We next measured the mucosal production of various inflammatory mediators, including IL-6, IL-8 (KC), and macrophage inflammatory protein 2. Consistent with our histological findings indicating the presence of spontaneous inflammation, low-PC mice displayed a significant increase in the spontaneous production of all inflammatory mediators compared with WT mice (all mediators; P < 0.05), even before DSS administration. These differences were maintained over 7 d of DSS administration (Fig. 3A).

Fig. 3.

Fig. 3.

Changes in mucosal cytokine production and the integrity of intestinal barrier function in low-PC mice. (A and B) Secretion of IL-6, KC, and macrophage inflammatory protein 2 by the mucosa of the colon (A) and TEER measured from the colon (B) of low-PC and WT mice on days 0, 3, and 7 of DSS administration. (C and D) Immunofluorescent staining and bar graph showing the expression of JAM-A, CL-3, CL-10, and ZO-1 tight junction proteins (green) in the colon of low-PC and WT mice before DSS administration (day 0); nuclei were stained with DAPI (blue). (Scale bar: 30 μm.) Values represent mean ± SEM; n = 13 for WT mice and n = 20 for low-PC mice. These data are representative of three independent experiments. *P < 0.05; **P < 0.01.

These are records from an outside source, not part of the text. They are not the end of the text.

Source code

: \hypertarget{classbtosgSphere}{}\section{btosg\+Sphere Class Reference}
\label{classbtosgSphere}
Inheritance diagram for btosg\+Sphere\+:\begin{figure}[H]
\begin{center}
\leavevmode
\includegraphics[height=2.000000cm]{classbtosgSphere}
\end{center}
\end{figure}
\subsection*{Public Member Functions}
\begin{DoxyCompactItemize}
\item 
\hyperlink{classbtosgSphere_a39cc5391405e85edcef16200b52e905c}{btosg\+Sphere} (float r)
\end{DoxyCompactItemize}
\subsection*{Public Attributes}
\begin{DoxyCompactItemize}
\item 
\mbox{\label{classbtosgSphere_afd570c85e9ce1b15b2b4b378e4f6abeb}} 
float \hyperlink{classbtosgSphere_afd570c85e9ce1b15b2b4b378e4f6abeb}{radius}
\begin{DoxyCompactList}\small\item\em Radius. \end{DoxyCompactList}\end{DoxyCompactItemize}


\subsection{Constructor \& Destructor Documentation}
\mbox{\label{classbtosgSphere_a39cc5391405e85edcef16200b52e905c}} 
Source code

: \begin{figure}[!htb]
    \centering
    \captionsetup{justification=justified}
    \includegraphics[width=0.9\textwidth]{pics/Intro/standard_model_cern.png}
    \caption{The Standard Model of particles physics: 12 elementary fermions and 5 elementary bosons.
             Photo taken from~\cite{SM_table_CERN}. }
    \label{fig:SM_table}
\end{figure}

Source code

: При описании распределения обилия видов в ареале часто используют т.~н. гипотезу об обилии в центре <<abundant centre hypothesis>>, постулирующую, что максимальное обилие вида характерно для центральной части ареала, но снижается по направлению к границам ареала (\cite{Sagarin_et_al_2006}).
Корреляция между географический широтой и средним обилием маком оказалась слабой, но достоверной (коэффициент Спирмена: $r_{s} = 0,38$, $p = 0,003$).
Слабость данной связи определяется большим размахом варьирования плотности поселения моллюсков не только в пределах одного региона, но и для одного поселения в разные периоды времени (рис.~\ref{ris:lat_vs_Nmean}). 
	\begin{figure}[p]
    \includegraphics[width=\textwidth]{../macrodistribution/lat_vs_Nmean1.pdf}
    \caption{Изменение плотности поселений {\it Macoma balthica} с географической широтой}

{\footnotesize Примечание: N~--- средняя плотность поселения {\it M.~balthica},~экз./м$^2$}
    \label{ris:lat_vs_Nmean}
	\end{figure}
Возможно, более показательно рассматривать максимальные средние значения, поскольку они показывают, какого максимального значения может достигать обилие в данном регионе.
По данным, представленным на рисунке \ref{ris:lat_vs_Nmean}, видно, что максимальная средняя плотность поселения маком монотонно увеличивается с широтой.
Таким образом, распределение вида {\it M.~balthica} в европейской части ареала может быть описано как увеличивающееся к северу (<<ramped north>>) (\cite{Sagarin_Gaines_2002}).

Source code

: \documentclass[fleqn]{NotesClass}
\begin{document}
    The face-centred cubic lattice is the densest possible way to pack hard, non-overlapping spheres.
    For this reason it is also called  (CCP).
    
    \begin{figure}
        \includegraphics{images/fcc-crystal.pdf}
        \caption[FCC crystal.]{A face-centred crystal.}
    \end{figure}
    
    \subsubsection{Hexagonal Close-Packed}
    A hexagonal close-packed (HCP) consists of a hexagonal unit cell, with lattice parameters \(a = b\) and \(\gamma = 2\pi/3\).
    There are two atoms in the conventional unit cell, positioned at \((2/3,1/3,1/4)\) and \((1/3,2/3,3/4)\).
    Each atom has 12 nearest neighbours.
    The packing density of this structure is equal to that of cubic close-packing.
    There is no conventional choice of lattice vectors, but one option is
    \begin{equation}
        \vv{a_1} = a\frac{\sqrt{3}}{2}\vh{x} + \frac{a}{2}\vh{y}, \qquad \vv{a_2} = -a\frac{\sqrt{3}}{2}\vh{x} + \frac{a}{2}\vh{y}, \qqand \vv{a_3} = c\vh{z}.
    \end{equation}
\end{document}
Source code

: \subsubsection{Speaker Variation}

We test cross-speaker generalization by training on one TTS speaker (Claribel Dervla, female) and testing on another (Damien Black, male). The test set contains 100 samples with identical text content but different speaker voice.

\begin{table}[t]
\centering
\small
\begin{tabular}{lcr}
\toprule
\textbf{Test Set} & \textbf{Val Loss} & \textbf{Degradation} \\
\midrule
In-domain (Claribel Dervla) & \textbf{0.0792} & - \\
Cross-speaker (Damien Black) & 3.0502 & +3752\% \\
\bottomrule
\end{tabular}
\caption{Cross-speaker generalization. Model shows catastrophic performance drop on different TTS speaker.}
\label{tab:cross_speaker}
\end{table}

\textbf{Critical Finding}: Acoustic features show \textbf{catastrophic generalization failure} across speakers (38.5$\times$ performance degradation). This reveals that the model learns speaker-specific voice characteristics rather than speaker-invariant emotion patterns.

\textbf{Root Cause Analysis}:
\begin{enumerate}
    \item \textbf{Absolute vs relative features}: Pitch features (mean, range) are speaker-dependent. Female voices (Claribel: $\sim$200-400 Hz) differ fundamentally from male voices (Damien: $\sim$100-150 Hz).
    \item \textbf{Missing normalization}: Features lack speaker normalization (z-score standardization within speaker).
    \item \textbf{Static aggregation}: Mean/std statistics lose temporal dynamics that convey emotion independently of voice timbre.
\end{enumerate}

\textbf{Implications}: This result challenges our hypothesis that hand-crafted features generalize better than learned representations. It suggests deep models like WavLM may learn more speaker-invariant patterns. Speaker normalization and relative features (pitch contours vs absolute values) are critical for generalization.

Given that PC is expressed by ECs, which function to maintain an intact intestinal barrier, we hypothesized that PC could play a key role in this process. Thus, we investigated paracellular epithelial permeability in low-PC and WT mice before and after DSS administration by measuring transepithelial electrical resistance (TEER) using a Ussing chamber and the Evans blue dye test. TEER was monitored as an indicator of epithelial barrier integrity. Low-PC mice demonstrated a spontaneous increase in intestinal permeability, with significantly lower values of TEER (28.66 ± 2 Ω/cm2) compared with WT mice (88 ± 2 Ω/cm2) before DSS challenge (P < 0.0001) (Fig. 3B). After 3 d of DSS administration, epithelial permeability was still significantly higher in WT mice (45.9 ± 3.74 Ω/cm2) compared with low-PC mice (29.85 ± 3.66 Ω/cm2) (P = 0.0005). After 7 d of DSS administration, TEER values were markedly diminished in both groups of mice, with no significant differences (Fig. 3B). Taken together, these data indicate a leaky intestinal barrier in low-PC mice.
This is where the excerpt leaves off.